Skip the images and restate every line of the records exactly.

(Stored data entries)
□ □ □
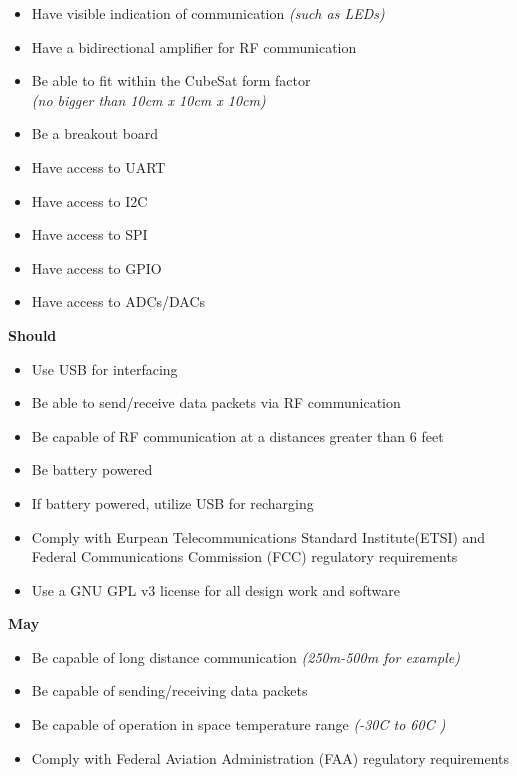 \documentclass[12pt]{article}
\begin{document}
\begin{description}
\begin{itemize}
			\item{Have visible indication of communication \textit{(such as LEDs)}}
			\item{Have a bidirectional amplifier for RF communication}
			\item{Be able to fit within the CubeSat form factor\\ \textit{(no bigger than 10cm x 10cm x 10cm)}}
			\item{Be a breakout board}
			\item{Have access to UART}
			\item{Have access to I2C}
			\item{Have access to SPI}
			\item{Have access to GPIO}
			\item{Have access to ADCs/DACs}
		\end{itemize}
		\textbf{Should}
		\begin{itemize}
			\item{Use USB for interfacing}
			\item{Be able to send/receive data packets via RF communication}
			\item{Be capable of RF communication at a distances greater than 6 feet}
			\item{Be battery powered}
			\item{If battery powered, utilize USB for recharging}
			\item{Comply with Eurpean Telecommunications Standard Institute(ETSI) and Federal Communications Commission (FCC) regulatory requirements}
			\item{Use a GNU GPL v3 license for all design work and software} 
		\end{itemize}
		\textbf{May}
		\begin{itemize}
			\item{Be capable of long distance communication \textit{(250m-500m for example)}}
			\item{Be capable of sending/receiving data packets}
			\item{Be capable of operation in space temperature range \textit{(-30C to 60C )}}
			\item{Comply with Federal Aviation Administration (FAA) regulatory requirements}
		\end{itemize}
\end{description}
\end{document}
□ □ □
#### FINISHED TASK
 \documentclass[12pt]{article}
\begin{document}
\begin{description}
\begin{itemize}
			\item{Have visible indication of communication \textit{(such as LEDs)}}
			\item{Have a bidirectional amplifier for RF communication}
			\item{Be able to fit within the CubeSat form factor\\ \textit{(no bigger than 10cm x 10cm x 10cm)}}
			\item{Be a breakout board}
			\item{Have access to UART}
			\item{Have access to I2C}
			\item{Have access to SPI}
			\item{Have access to GPIO}
			\item{Have access to ADCs/DACs}
		\end{itemize}
		\textbf{Should}
		\begin{itemize}
			\item{Use USB for interfacing}
			\item{Be able to send/receive data packets via RF communication}
			\item{Be capable of RF communication at a distances greater than 6 feet}
			\item{Be battery powered}
			\item{If battery powered, utilize USB for recharging}
			\item{Comply with Eurpean Telecommunications Standard Institute(ETSI) and Federal Communications Commission (FCC) regulatory requirements}
			\item{Use a GNU GPL v3 license for all design work and software} 
		\end{itemize}
		\textbf{May}
		\begin{itemize}
			\item{Be capable of long distance communication \textit{(250m-500m for example)}}
			\item{Be capable of sending/receiving data packets}
			\item{Be capable of operation in space temperature range \textit{(-30C to 60C )}}
			\item{Comply with Federal Aviation Administration (FAA) regulatory requirements}
		\end{itemize}
\end{description}
\end{document}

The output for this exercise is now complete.